» Raw data
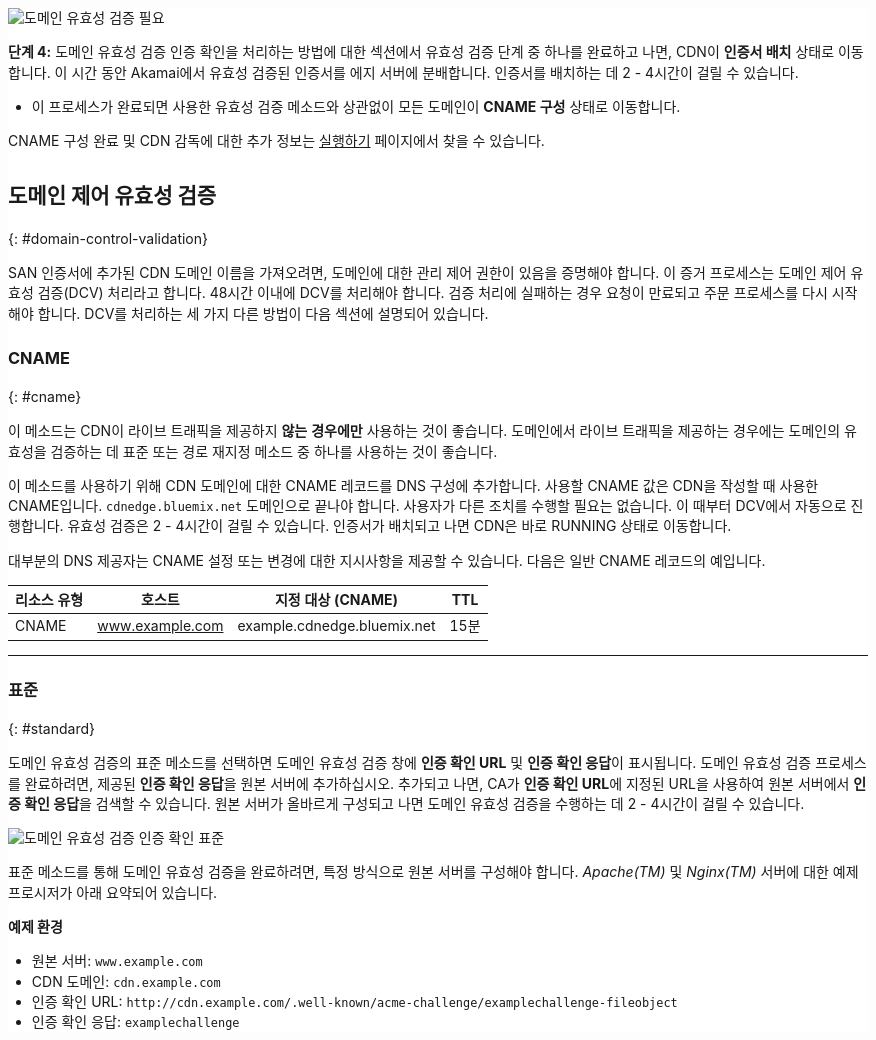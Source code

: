    ![도메인 유효성 검증 필요](images/view-domain-validation.png)

**단계 4:** 도메인 유효성 검증 인증 확인을 처리하는 방법에 대한 섹션에서 유효성 검증 단계 중 하나를 완료하고 나면, CDN이 **인증서 배치** 상태로 이동합니다. 이 시간 동안 Akamai에서 유효성 검증된 인증서를 에지 서버에 분배합니다. 인증서를 배치하는 데 2 - 4시간이 걸릴 수 있습니다.

  * 이 프로세스가 완료되면 사용한 유효성 검증 메소드와 상관없이 모든 도메인이 **CNAME 구성** 상태로 이동합니다.

CNAME 구성 완료 및 CDN 감독에 대한 추가 정보는 [실행하기](/docs/infrastructure/CDN?topic=CDN-getting-your-cdn-to-running-status#get-to-running) 페이지에서 찾을 수 있습니다.


## 도메인 제어 유효성 검증
{: #domain-control-validation}

SAN 인증서에 추가된 CDN 도메인 이름을 가져오려면, 도메인에 대한 관리 제어 권한이 있음을 증명해야 합니다. 이 증거 프로세스는 도메인 제어 유효성 검증(DCV) 처리라고 합니다. 48시간 이내에 DCV를 처리해야 합니다. 검증 처리에 실패하는 경우 요청이 만료되고 주문 프로세스를 다시 시작해야 합니다. DCV를 처리하는 세 가지 다른 방법이 다음 섹션에 설명되어 있습니다.


### CNAME
{: #cname}

이 메소드는 CDN이 라이브 트래픽을 제공하지 **않는** **경우에만** 사용하는 것이 좋습니다. 도메인에서 라이브 트래픽을 제공하는 경우에는 도메인의 유효성을 검증하는 데 표준 또는 경로 재지정 메소드 중 하나를 사용하는 것이 좋습니다.

이 메소드를 사용하기 위해 CDN 도메인에 대한 CNAME 레코드를 DNS 구성에 추가합니다. 사용할 CNAME 값은 CDN을 작성할 때 사용한 CNAME입니다. `cdnedge.bluemix.net` 도메인으로 끝나야 합니다. 사용자가 다른 조치를 수행할 필요는 없습니다. 이 때부터 DCV에서 자동으로 진행합니다. 유효성 검증은 2 - 4시간이 걸릴 수 있습니다. 인증서가 배치되고 나면 CDN은 바로 RUNNING 상태로 이동합니다.

대부분의 DNS 제공자는 CNAME 설정 또는 변경에 대한 지시사항을 제공할 수 있습니다. 다음은 일반 CNAME 레코드의 예입니다.

| **리소스 유형** | **호스트** | **지정 대상 (CNAME)** | **TTL** |
|------------------|---------|-------------|----------------|
|CNAME | www.example.com | example.cdnedge.bluemix.net | 15분 |


---
### 표준
{: #standard}

도메인 유효성 검증의 표준 메소드를 선택하면 도메인 유효성 검증 창에 **인증 확인 URL** 및 **인증 확인 응답**이 표시됩니다. 도메인 유효성 검증 프로세스를 완료하려면, 제공된 **인증 확인 응답**을 원본 서버에 추가하십시오. 추가되고 나면, CA가 **인증 확인 URL**에 지정된 URL을 사용하여 원본 서버에서 **인증 확인 응답**을 검색할 수 있습니다. 원본 서버가 올바르게 구성되고 나면 도메인 유효성 검증을 수행하는 데 2 - 4시간이 걸릴 수 있습니다.

   ![도메인 유효성 검증 인증 확인 표준](images/domain-validation-standard.png)

표준 메소드를 통해 도메인 유효성 검증을 완료하려면, 특정 방식으로 원본 서버를 구성해야 합니다. _Apache(TM)_ 및 _Nginx(TM)_ 서버에 대한 예제 프로시저가 아래 요약되어 있습니다.

**예제 환경**
* 원본 서버: `www.example.com`
* CDN 도메인: `cdn.example.com`
* 인증 확인 URL: `http://cdn.example.com/.well-known/acme-challenge/examplechallenge-fileobject`
* 인증 확인 응답: `examplechallenge`
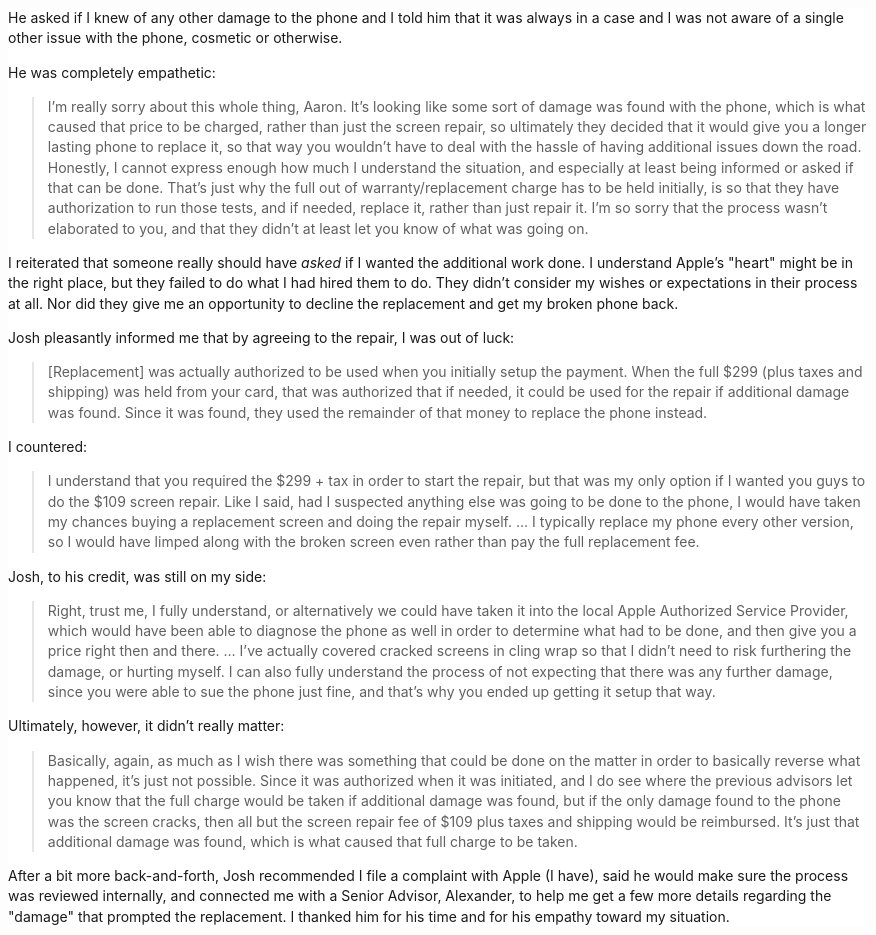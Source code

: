 He asked if I knew of any other damage to the phone and I told him that it was always in a case and I was not aware of a single other issue with the phone, cosmetic or otherwise.

He was completely empathetic:

> I’m really sorry about this whole thing, Aaron. It’s looking like some sort of damage was found with the phone, which is what caused that price to be charged, rather than just the screen repair, so ultimately they decided that it would give you a longer lasting phone to replace it, so that way you wouldn’t have to deal with the hassle of having additional issues down the road. Honestly, I cannot express enough how much I understand the situation, and especially at least being informed or asked if that can be done. That’s just why the full out of warranty/replacement charge has to be held initially, is so that they have authorization to run those tests, and if needed, replace it, rather than just repair it. I’m so sorry that the process wasn’t elaborated to you, and that they didn’t at least let you know of what was going on.

I reiterated that someone really should have *asked* if I wanted the additional work done. I understand Apple’s "heart" might be in the right place, but they failed to do what I had hired them to do. They didn’t consider my wishes or expectations in their process at all. Nor did they give me an opportunity to decline the replacement and get my broken phone back.

Josh pleasantly informed me that by agreeing to the repair, I was out of luck:

> [Replacement] was actually authorized to be used when you initially setup the payment. When the full $299 (plus taxes and shipping) was held from your card, that was authorized that if needed, it could be used for the repair if additional damage was found. Since it was found, they used the remainder of that money to replace the phone instead.

I countered:

> I understand that you required the $299 + tax in order to start the repair, but that was my only option if I wanted you guys to do the $109 screen repair. Like I said, had I suspected anything else was going to be done to the phone, I would have taken my chances buying a replacement screen and doing the repair myself. … I typically replace my phone every other version, so I would have limped along with the broken screen even rather than pay the full replacement fee.

Josh, to his credit, was still on my side:

> Right, trust me, I fully understand, or alternatively we could have taken it into the local Apple Authorized Service Provider, which would have been able to diagnose the phone as well in order to determine what had to be done, and then give you a price right then and there. … I’ve actually covered cracked screens in cling wrap so that I didn’t need to risk furthering the damage, or hurting myself. I can also fully understand the process of not expecting that there was any further damage, since you were able to sue the phone just fine, and that’s why you ended up getting it setup that way.

Ultimately, however, it didn’t really matter:

> Basically, again, as much as I wish there was something that could be done on the matter in order to basically reverse what happened, it’s just not possible. Since it was authorized when it was initiated, and I do see where the previous advisors let you know that the full charge would be taken if additional damage was found, but if the only damage found to the phone was the screen cracks, then all but the screen repair fee of $109 plus taxes and shipping would be reimbursed. It’s just that additional damage was found, which is what caused that full charge to be taken.

After a bit more back-and-forth, Josh recommended I file a complaint with Apple (I have), said he would make sure the process was reviewed internally, and connected me with a Senior Advisor, Alexander, to help me get a few more details regarding the "damage" that prompted the replacement. I thanked him for his time and for his empathy toward my situation.
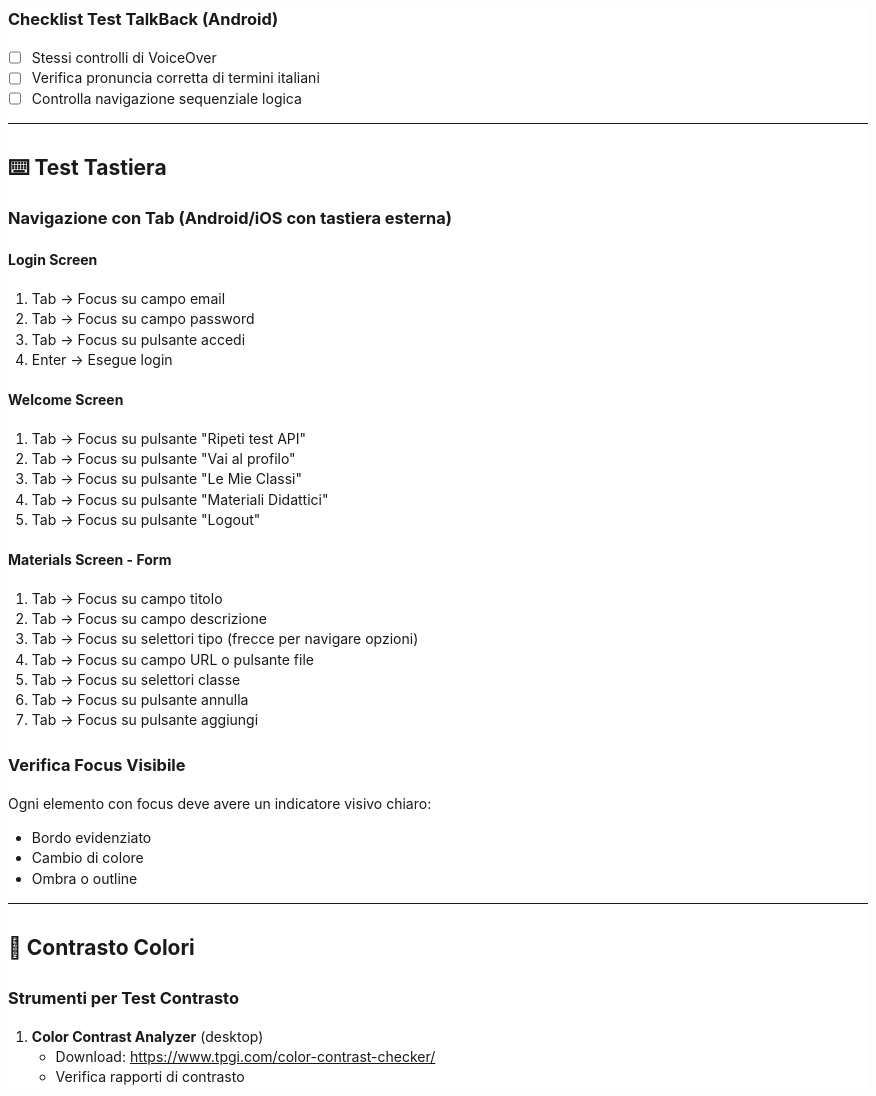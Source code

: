 ### Checklist Test TalkBack (Android)

- [ ] Stessi controlli di VoiceOver
- [ ] Verifica pronuncia corretta di termini italiani
- [ ] Controlla navigazione sequenziale logica

---

## ⌨️ Test Tastiera

### Navigazione con Tab (Android/iOS con tastiera esterna)

#### Login Screen
1. Tab → Focus su campo email
2. Tab → Focus su campo password
3. Tab → Focus su pulsante accedi
4. Enter → Esegue login

#### Welcome Screen
1. Tab → Focus su pulsante "Ripeti test API"
2. Tab → Focus su pulsante "Vai al profilo"
3. Tab → Focus su pulsante "Le Mie Classi"
4. Tab → Focus su pulsante "Materiali Didattici"
5. Tab → Focus su pulsante "Logout"

#### Materials Screen - Form
1. Tab → Focus su campo titolo
2. Tab → Focus su campo descrizione
3. Tab → Focus su selettori tipo (frecce per navigare opzioni)
4. Tab → Focus su campo URL o pulsante file
5. Tab → Focus su selettori classe
6. Tab → Focus su pulsante annulla
7. Tab → Focus su pulsante aggiungi

### Verifica Focus Visibile

Ogni elemento con focus deve avere un indicatore visivo chiaro:
- Bordo evidenziato
- Cambio di colore
- Ombra o outline

---

## 🎨 Contrasto Colori

### Strumenti per Test Contrasto

1. **Color Contrast Analyzer** (desktop)
   - Download: https://www.tpgi.com/color-contrast-checker/
   - Verifica rapporti di contrasto
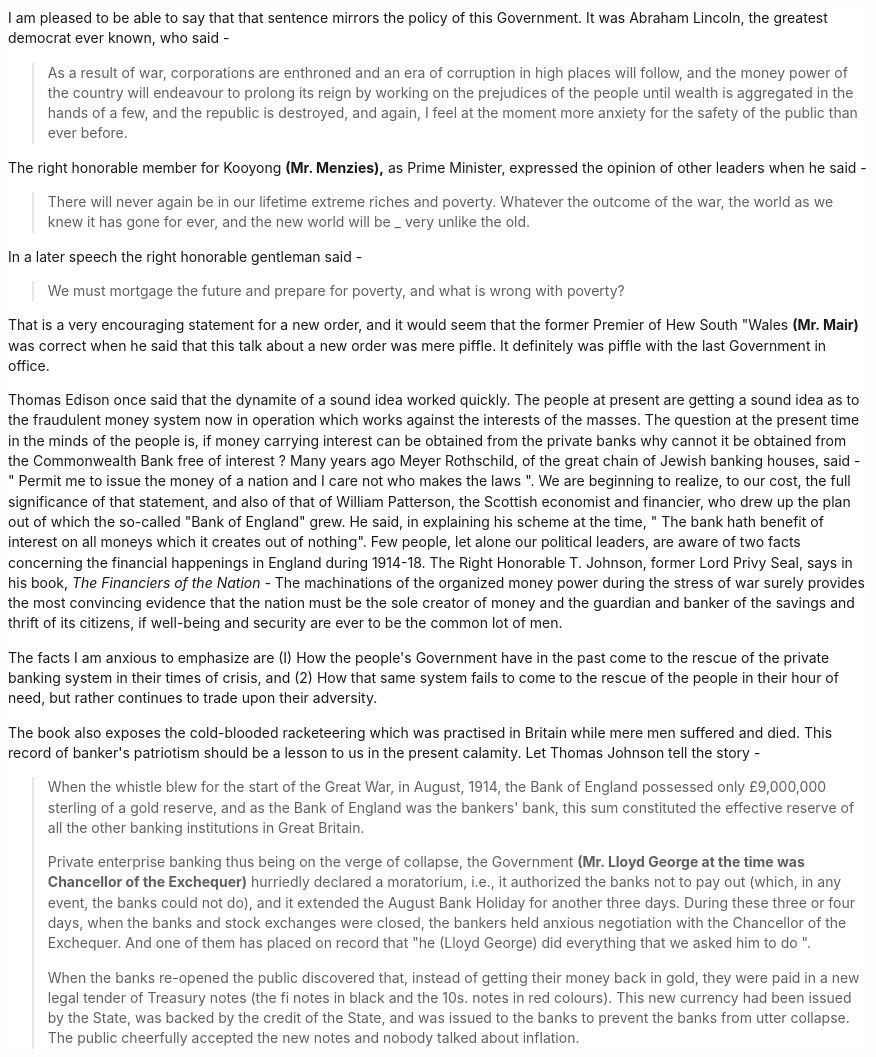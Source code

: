 I am pleased to be able to say that that sentence mirrors the policy of this Government. It was Abraham Lincoln, the greatest democrat ever known, who said - 

  >As a result of war, corporations are  enthroned  and an era of corruption in high places will follow, and the money power of the country will endeavour to prolong its reign by working on the prejudices of the people until wealth is aggregated in the hands of a few, and the republic is destroyed, and again, I feel at the moment more anxiety for the safety of the public than ever before. 

The right honorable member for Kooyong  **(Mr. Menzies),**  as Prime Minister, expressed the opinion of other leaders when he said - 

  >There will never again be in our lifetime extreme riches and poverty. Whatever the outcome of the war, the world as we knew it has gone for ever, and the new world will be _ very unlike the old. 

In a later speech the right honorable gentleman said -  

  >We must mortgage the future and prepare for poverty, and what is wrong with poverty? 

That is a very encouraging statement for a new order, and it would seem that the former Premier of Hew South "Wales  **(Mr. Mair)**  was correct when he said that this talk about a new order was mere piffle. It definitely was piffle with the last Government in office. 

Thomas Edison once said that the dynamite of a sound idea worked quickly. The people at present are getting a sound idea as to the fraudulent money system now in operation which works against the interests of the masses. The question at the present time in the minds of the people is, if money carrying interest can be obtained from the private banks why cannot it be obtained from the Commonwealth Bank free of interest ? Many years ago Meyer Rothschild, of the great chain of Jewish banking houses, said - " Permit me to issue the money of a nation and I care not who makes the laws ". We are beginning to realize, to our cost, the full significance of that statement, and also of that of William Patterson, the Scottish economist and financier, who drew up the plan out of which the so-called "Bank of England" grew. He said, in explaining his scheme at the time, " The bank hath benefit of interest on all moneys which it creates out of nothing".  Few  people, let alone our political leaders, are aware of two facts concerning the financial happenings in England during 1914-18. The Right Honorable T. Johnson, former Lord Privy Seal, says in his book,  *The Financiers of the Nation -*  The  machinations  of the organized money power during the stress of war surely provides the most convincing evidence that the nation must be the sole creator of money and the guardian and banker of the savings and thrift of its citizens, if well-being and security are ever to be the common lot of men. 

The facts I am anxious to emphasize are (I) How the people's Government have in the past come to the rescue of the private banking system in their times of crisis, and (2) How that same system fails to come to the rescue of the people in their hour of need, but rather continues to trade upon their adversity. 

The book also exposes the cold-blooded racketeering which was practised in Britain while mere men suffered and died. This record of banker's patriotism should be a lesson to us in the present calamity. Let Thomas Johnson tell the story - 

  >When the whistle blew for the start of the Great War, in August, 1914, the Bank of England possessed only £9,000,000 sterling of a gold reserve, and as the Bank of England was the bankers' bank, this sum constituted the effective reserve of all the other banking institutions in Great Britain. 
  >
  >Private enterprise banking thus being on the verge of collapse, the Government  **(Mr. Lloyd George at the time was Chancellor of the Exchequer)**  hurriedly declared a moratorium, i.e., it authorized the banks not to pay out (which, in any event, the banks could not do), and it extended the August Bank Holiday for another three days. During these three or four days, when the banks and stock exchanges were closed, the bankers held anxious negotiation with the Chancellor of the Exchequer. And one of them has placed on record that "he (Lloyd George) did everything that we asked him to do ". 
  >
  >When the banks re-opened the public discovered that, instead of getting their money back in gold, they were paid in a new legal tender of Treasury notes (the fi notes in black and the 10s. notes in red colours). This new currency had been issued by the State, was backed by the credit of the State, and was issued to the banks to prevent the banks from utter collapse. The public cheerfully accepted the new notes and nobody talked about inflation.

» Work request
Filter the records above down to the lines that hold the string "poverty".

» Result
  >There will never again be in our lifetime extreme riches and poverty. Whatever the outcome of the war, the world as we knew it has gone for ever, and the new world will be _ very unlike the old. 
  >We must mortgage the future and prepare for poverty, and what is wrong with poverty? 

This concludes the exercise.